I was speaking to a client at a conference recently about their business need. They had just started working the HR work for a start-up, and hadn’t got to grips yet with drafting their business development plans and initial marketing strategies. As I was going through my step-by-step processes to set them up, I was talking to one of my distributors about how they could make the most of their consultants’ time. Getting too bogged down in the details and telling them that they should take a look round and ask some questions worked very well for almost instilling a ‘think carefully before you act’ mentality.
I was intrigued to read over the client’s business plan. I took out all of the pertinent sections on the plan and thing of the few names there, and a few others. Then with my client’s help I started to go through the plan. What I found lies in the lack of clarity in how staff (and the consultants) deal with full time staff. For example you might have a person working in the customer service department, several people in project management and marketing, and yet – after read the plan – not have a clue about what everyone does (appearly in a great many cases).
Most business owners don’t have a scale of Magnetic Time Management. You’re hard at work and getting it done, but then suddenly the phones keep ringing, your competitors are breathing down your neck and your customers are leaving you with each other.
You need to be aware of ‘insourcing’ your staff (who may not even be reading your business plan). Attitude could be as good a motivator as location and equipment (or someone at home with a different agenda).
Who is ‘in-the-know’ about your business and it is their job to keep moving forward? Someone who has your business interests at heart!
Running a business as a business owner and as a manager can be a lonely business. You have to be able to identify the resource-pushers out there and bring them into the system. It then becomes a numbers game.
One of the more specialised areas of your business is your part of a consultant’s role. You could be the office manager, the operations manager, the accounts department, the IT support person, or a group of such jobs. But in the workplace you want mid-level people who want to know (and they know) what they’re there to do.
I can’t tell you how many times I’ve helped clients in a small way, to get in on some of the decision making (but not in an employee sense). It can often be one of the best ways of building engagement and retention at a similar threshold to pay levels.
A personal note. Please don’t delay… if you are in a recruitment position and think there is a correlation between your management skills and retention of recruiters, or salespeople, I hope you find this article very helpful.
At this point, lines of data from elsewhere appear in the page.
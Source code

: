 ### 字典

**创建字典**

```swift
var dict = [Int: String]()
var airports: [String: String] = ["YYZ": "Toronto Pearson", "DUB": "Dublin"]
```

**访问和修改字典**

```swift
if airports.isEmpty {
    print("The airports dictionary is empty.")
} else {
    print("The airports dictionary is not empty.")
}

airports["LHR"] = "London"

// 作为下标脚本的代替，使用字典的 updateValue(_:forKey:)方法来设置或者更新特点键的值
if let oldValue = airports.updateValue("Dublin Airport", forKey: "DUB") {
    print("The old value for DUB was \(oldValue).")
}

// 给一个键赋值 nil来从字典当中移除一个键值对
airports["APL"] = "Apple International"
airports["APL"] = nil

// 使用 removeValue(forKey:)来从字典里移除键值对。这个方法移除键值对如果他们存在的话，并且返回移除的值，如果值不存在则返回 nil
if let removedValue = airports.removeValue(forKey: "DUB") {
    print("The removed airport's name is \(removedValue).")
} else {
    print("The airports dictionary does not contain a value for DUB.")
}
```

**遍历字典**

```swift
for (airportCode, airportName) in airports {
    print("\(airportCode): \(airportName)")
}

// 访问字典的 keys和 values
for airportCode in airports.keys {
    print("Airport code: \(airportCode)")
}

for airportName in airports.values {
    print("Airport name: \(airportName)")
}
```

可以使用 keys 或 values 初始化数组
I’ve worked with mentors at all levels of a company, and with slight fluctuation in the quality of staff availability. Now and then, even in smaller companies, you get a consultant that really wants to help you, but he/she often just will not – they do not want to get involved.
In that same company i was, I always would have my own team immediately jumping to help out wherever they could – even if it wasn’t the immediate problem that was happening.
We must not assume, therefore, that if you have an excellent candidate on the verge of vacancies that they are automatically going to hire us.
You need to make sure that you stay matter-of-fact in discussing business development with your consultants, and again that you sort out your office staff first. This makes it easier for each other.
We as consultants cannot expect a job to just fall in our laps. In this economy, it is not even possible!
There is so much more to do, so much more backup work, and almost a million things to get done that it can be disheartening for others to have to keep on doing these sorts of things for us.
We should all welcome the assistance of people who are resourceful for our own businesses.
I believe that we should take business development consultants seriously, even if it upsets our ‘control’ side of the brain. When we are ready and able, this can be the best thing we will ever (and ever made anyone feel let down or disheartened) do in our lives.:)
I love the book ‘The 7 Habits of Highly Effective People’ by Stephen R. Covey. If you haven’t already read it then feel free to check it out!
I do however always find that if the job role turns down, then being a business development consultant can be a much more rewarding experience for me than working in an office.